■ **What this task involves**:
Line by line, please look for the word "variables" in the following records, then copy each line you find it in.

■ **Provided records**:
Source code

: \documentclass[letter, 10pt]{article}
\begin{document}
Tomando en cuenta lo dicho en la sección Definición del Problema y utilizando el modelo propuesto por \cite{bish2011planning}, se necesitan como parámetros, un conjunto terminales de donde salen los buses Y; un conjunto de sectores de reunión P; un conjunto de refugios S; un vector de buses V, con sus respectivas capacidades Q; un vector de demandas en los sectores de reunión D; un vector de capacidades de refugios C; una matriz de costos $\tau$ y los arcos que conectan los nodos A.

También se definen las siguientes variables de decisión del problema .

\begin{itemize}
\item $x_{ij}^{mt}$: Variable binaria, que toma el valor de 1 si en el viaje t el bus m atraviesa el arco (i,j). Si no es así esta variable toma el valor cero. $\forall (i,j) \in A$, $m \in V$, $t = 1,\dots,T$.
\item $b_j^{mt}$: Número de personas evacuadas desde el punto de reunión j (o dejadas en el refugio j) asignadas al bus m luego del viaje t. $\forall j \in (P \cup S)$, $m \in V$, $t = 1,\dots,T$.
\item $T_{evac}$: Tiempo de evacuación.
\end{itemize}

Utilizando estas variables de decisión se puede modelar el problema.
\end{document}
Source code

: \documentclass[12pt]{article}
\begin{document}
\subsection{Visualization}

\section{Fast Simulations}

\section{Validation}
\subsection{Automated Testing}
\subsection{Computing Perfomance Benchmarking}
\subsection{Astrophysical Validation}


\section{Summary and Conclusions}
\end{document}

■ **Answer to the exercise**:
También se definen las siguientes variables de decisión del problema .
Utilizando estas variables de decisión se puede modelar el problema.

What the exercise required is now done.